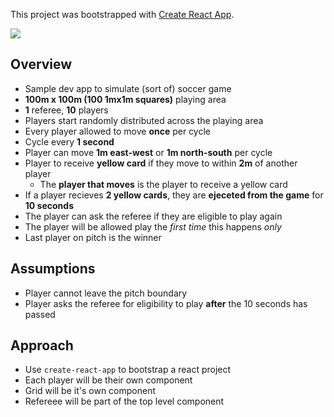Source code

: This project was bootstrapped with [Create React App](https://github.com/facebookincubator/create-react-app).

![](https://user-images.githubusercontent.com/24975408/45783244-24ca0580-bc5d-11e8-83df-ddc96b33c11e.gif)

## Overview

* Sample dev app to simulate (sort of) soccer game
* **100m x 100m (100 1mx1m squares)** playing area
* **1** referee, **10** players
* Players start randomly distributed across the playing area
* Every player allowed to move **once** per cycle
* Cycle every **1 second**
* Player can move **1m east-west** or **1m north-south** per cycle
* Player to receive **yellow card** if they move to within **2m** of another player
  * The **player that moves** is the player to receive a yellow card
* If a player recieves **2 yellow cards**, they are **ejeceted from the game** for **10 seconds**
* The player can ask the referee if they are eligible to play again
* The player will be allowed play the *first time* this happens *only*
* Last player on pitch is the winner

## Assumptions 

* Player cannot leave the pitch boundary
* Player asks the referee for eligibility to play **after** the 10 seconds has passed

## Approach

* Use `create-react-app` to bootstrap a react project
* Each player will be their own component
* Grid will be it's own component
* Refereee will be part of the top level component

============

PROBLEM STATEMENT:
Using the entries above, copy out all lines that contain the string "project".

TASK ANSWER:
: This project was bootstrapped with [Create React App](https://github.com/facebookincubator/create-react-app).
* Use `create-react-app` to bootstrap a react project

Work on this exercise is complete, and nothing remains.